» **Required work**
The expected answer is a bare count of the lines in the data below that contain "UserExtraInfo".

» **Data to process**
* * *
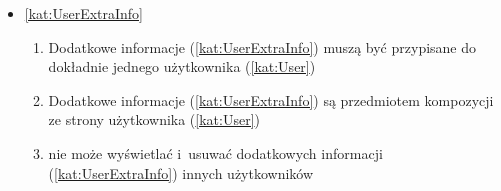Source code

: \begin{itemize}[label={\textbf{Reguły dla}}, wide, labelwidth=!, labelindent=0pt]
    \item\ref{kat:UserExtraInfo}\mynobreakpar
    \begin{enumerate}[label={\textbf{REG/1/\protect\twodigits{\arabic{enumi}}}}, wide, labelwidth=!, align=left, leftmargin=3cm, resume]
        \item Dodatkowe informacje (\ref{kat:UserExtraInfo}) muszą być przypisane do dokładnie jednego użytkownika (\ref{kat:User})
        \item Dodatkowe informacje (\ref{kat:UserExtraInfo}) są przedmiotem kompozycji ze strony użytkownika (\ref{kat:User})
        \item {} nie może wyświetlać i~usuwać dodatkowych informacji (\ref{kat:UserExtraInfo}) innych użytkowników
    \end{enumerate}

\end{itemize}
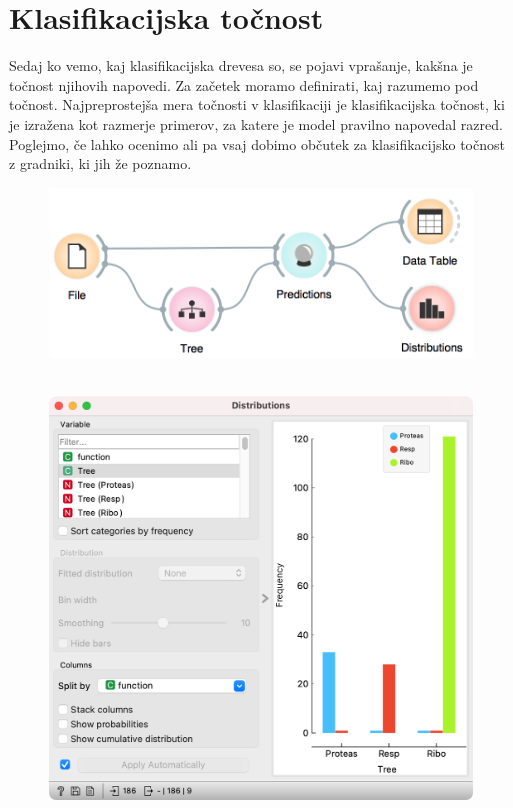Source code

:\chapter{Klasifikacijska točnost}
\label{ch:klasifikacijska-tocnost}

Sedaj ko vemo, kaj klasifikacijska drevesa so, se pojavi vprašanje, kakšna je točnost njihovih napovedi. Za začetek moramo definirati, kaj razumemo pod točnost. Najpreprostejša mera točnosti v klasifikaciji je klasifikacijska točnost, ki je izražena kot razmerje primerov, za katere je model pravilno napovedal razred. Poglejmo, če lahko ocenimo ali pa vsaj dobimo občutek za klasifikacijsko točnost z gradniki, ki jih že poznamo.

\begin{figure}[h]
    \includegraphics[width=0.9\linewidth]{workflow1.png}
    \caption{$\;$}
\end{figure}

\begin{figure}
    \includegraphics[scale=0.5]{distributions.png}
    \caption{$\;$}
\end{figure}

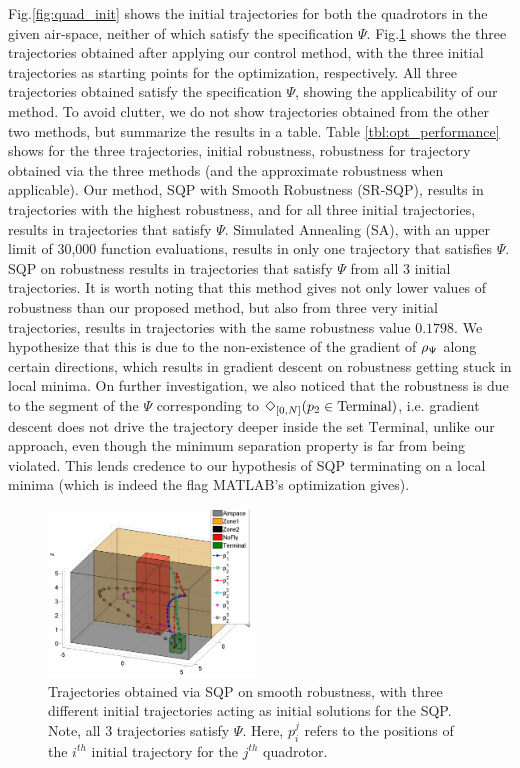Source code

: Fig.\ref{fig:quad_init} shows the initial trajectories for both the quadrotors in the given air-space, neither of which satisfy the specification $\Psi$. Fig.\ref{fig:quad_ssqp} shows the three trajectories obtained after applying our control method, with the three initial trajectories as starting points for the optimization, respectively. All three trajectories obtained satisfy the specification $\Psi$, showing the applicability of our method. To avoid clutter, we do not show trajectories obtained from the other two methods, but summarize the results in a table. Table \ref{tbl:opt_performance} shows for the three trajectories, initial robustness, robustness for trajectory obtained via the three methods (and the approximate robustness when applicable). Our method, SQP with Smooth Robustness (SR-SQP), results in trajectories with the highest robustness, and for all three initial trajectories, results in trajectories that satisfy $\Psi$. Simulated Annealing (SA), with an upper limit of 30,000 function evaluations, results in only one trajectory that satisfies $\Psi$. SQP on robustness results in trajectories that satisfy $\Psi$ from all 3 initial trajectories. It is worth noting that this method gives not only lower values of robustness than our proposed method, but also from three very initial trajectories, results in trajectories with the same robustness value $0.1798$. We hypothesize that this is due to the non-existence of the gradient of $\rho_{\Psi}$ along certain directions, which results in gradient descent on robustness getting stuck in local minima. On further investigation, we also noticed that the robustness is due to the segment of the $\Psi$ corresponding to $\Diamond_{[0,N]}(p_2 \in \text{Terminal})$, i.e. gradient descent does not drive the trajectory deeper inside the set $\text{Terminal}$, unlike our approach, even though the minimum separation property is far from being violated. This lends credence to our hypothesis of SQP terminating on a local minima (which is indeed the flag MATLAB's optimization gives).


\begin{figure}[t]
\centering
\includegraphics[width=0.49\textwidth]{figures/QuadTrajs_scissored}
\caption{ Trajectories obtained via SQP on smooth robustness, with three different initial trajectories acting as initial solutions for the SQP. Note, all 3 trajectories satisfy $\Psi$. Here, $p_{i}^j$ refers to the positions of the $i^{th}$ initial trajectory for the $j^{th}$ quadrotor.}
\label{fig:quad_ssqp}
\end{figure}

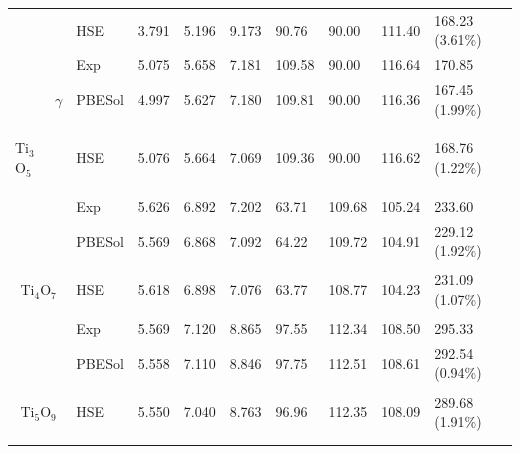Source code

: \begin{table}[ht!]
\begin{tabular}{*{2}{p{}} p{} *{3}{p{}} *{3}{p{}} *{1}{p{}}}
       &               & HSE                      & 3.791    & 5.196    & 9.173    & 90.76                       & 90.00                      & 111.40                      & 168.23 (3.61\%) \\
             \cline{2-10}
      &                & Exp\cite{Hong1982}    & 5.075    & 5.658    & 7.181    & 109.58                      & 90.00                      & 116.64                      & 170.85 \\
     &        $\gamma$ & PBESol                   & 4.997    & 5.627    & 7.180    & 109.81                      & 90.00                      & 116.36                      & 167.45 (1.99\%) \\
   \multirow{-9}{*}{\begin{sideways}Ti${}_3$O${}_5$\end{sideways}} &                  & HSE                      & 5.076    & 5.664    & 7.069    & 109.36                      & 90.00                      & 116.62                      & 168.76 (1.22\%) \\
  \hhline{==========}
 &  &   Exp\cite{LePage1984} & 5.626    & 6.892    & 7.202    & 63.71                       & 109.68                     & 105.24                      & 233.60              \\
 &  &  PBESol               & 5.569    & 6.868    & 7.092    & 64.22                       & 109.72                     & 104.91                      & 229.12 (1.92\%)            \\
 \multicolumn{2}{c}{\multirow{-3}{*}{\begin{sideways}Ti${}_4$O${}_7$\end{sideways}}}  &  HSE                  & 5.618    & 6.898    & 7.076    & 63.77                       & 108.77                     & 104.23                      & 231.09 (1.07\%) \\
  \hhline{==========}
 &  &    Exp\cite{Andersson1960} & 5.569    & 7.120    & 8.865    & 97.55                       & 112.34                     & 108.50                      & 295.33              \\
 &  &   PBESol                  & 5.558    & 7.110    & 8.846    & 97.75                       & 112.51                     & 108.61                      & 292.54 (0.94\%)             \\
 \multicolumn{2}{c}{\multirow{-3}{*}{\begin{sideways}Ti${}_5$O${}_9$\end{sideways}}} &   HSE                     & 5.550    & 7.040    & 8.763    & 96.96                       & 112.35                     & 108.09                      & 289.68 (1.91\%) \\
  \hhline{==========}
   \end{tabular}
 \end{table}

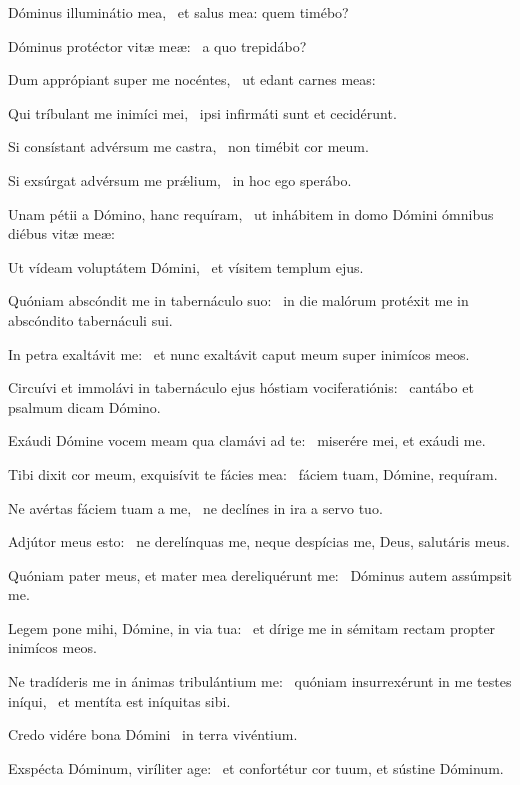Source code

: \item Dóminus illuminátio mea,~\psstar{} et salus mea: quem timébo?

\item Dóminus protéctor vitæ meæ:~\psstar{} a quo trepidábo?

\item Dum apprópiant super me nocéntes,~\psstar{} ut edant carnes meas:

\item Qui tríbulant me inimíci mei,~\psstar{} ipsi infirmáti sunt et cecidérunt.

\item Si consístant advérsum me castra,~\psstar{} non timébit cor meum.

\item Si exsúrgat advérsum me prǽlium,~\psstar{} in hoc ego sperábo.

\item Unam pétii a Dómino, hanc requíram,~\psstar{} ut inhábitem in domo Dómini ómnibus diébus vitæ meæ:

\item Ut vídeam voluptátem Dómini,~\psstar{} et vísitem templum ejus.

\item Quóniam abscóndit me in tabernáculo suo:~\psstar{} in die malórum protéxit me in abscóndito tabernáculi sui.

\item In petra exaltávit me:~\psstar{} et nunc exaltávit caput meum super inimícos meos.

\item Circuívi et immolávi in tabernáculo ejus hóstiam vociferatiónis:~\psstar{} cantábo et psalmum dicam Dómino.

\item Exáudi Dómine vocem meam qua clamávi ad te:~\psstar{} miserére mei, et exáudi me.

\item Tibi dixit cor meum, exquisívit te fácies mea:~\psstar{} fáciem tuam, Dómine, requíram.

\item Ne avértas fáciem tuam a me,~\psstar{} ne declínes in ira a servo tuo.

\item Adjútor meus esto:~\psstar{} ne derelínquas me, neque despícias me, Deus, salutáris meus.

\item Quóniam pater meus, et mater mea dereliquérunt me:~\psstar{} Dóminus autem assúmpsit me.

\item Legem pone mihi, Dómine, in via tua:~\psstar{} et dírige me in sémitam rectam propter inimícos meos.

\item Ne tradíderis me in ánimas tribulántium me:~\pscross{} quóniam insurrexérunt in me testes iníqui,~\psstar{} et mentíta est iníquitas sibi.

\item Credo vidére bona Dómini~\psstar{} in terra vivéntium.

\item Exspécta Dóminum, viríliter age:~\psstar{} et confortétur cor tuum, et sústine Dóminum.

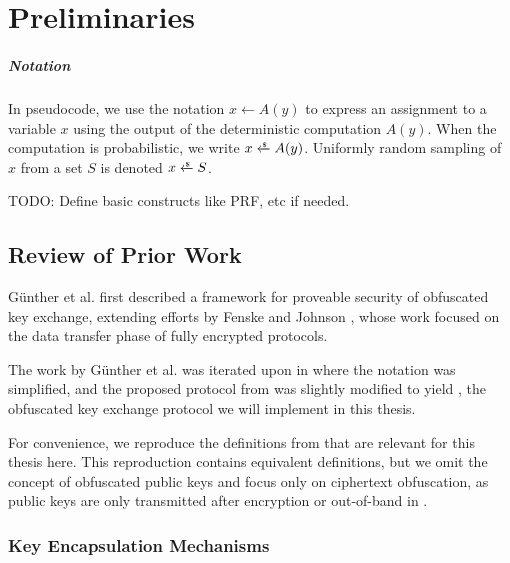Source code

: \chapter{Preliminaries}\label{ch:preliminaries}

\paragraph{Notation}
In pseudocode, we use the notation $x \gets A(y)$ to express an assignment to a variable $x$ using the output of the deterministic computation $A(y)$. When the computation is probabilistic, we write $x \getsr A(y)$.
Uniformly random sampling of $x$ from a set $S$ is denoted $x \getsr S$.

TODO: Define basic constructs like PRF, etc if needed.

\section{Review of Prior Work} \label{sec:review-gsv24}

Günther et al. first \cite{CCS:GunSteVei24} described a framework for proveable security of obfuscated key exchange, extending efforts by Fenske and Johnson \cite{CCS:FenJoh24}, whose work focused on the data transfer phase of fully encrypted protocols.

The work by Günther et al. was iterated upon in \cite{EPRINT:GRSV25} where the notation was simplified, and the proposed protocol from \cite{CCS:GunSteVei24} was slightly modified to yield \drivel, the obfuscated key exchange protocol we will implement in this thesis.

For convenience, we reproduce the definitions from \cite{CCS:GunSteVei24,EPRINT:GRSV25} that are relevant for this thesis here. This reproduction contains equivalent definitions, but we omit the concept of obfuscated public keys and focus only on ciphertext obfuscation, as public keys are only transmitted after encryption or out-of-band in \drivel.

\subsection{Key Encapsulation Mechanisms}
* * *
» **Reply**
4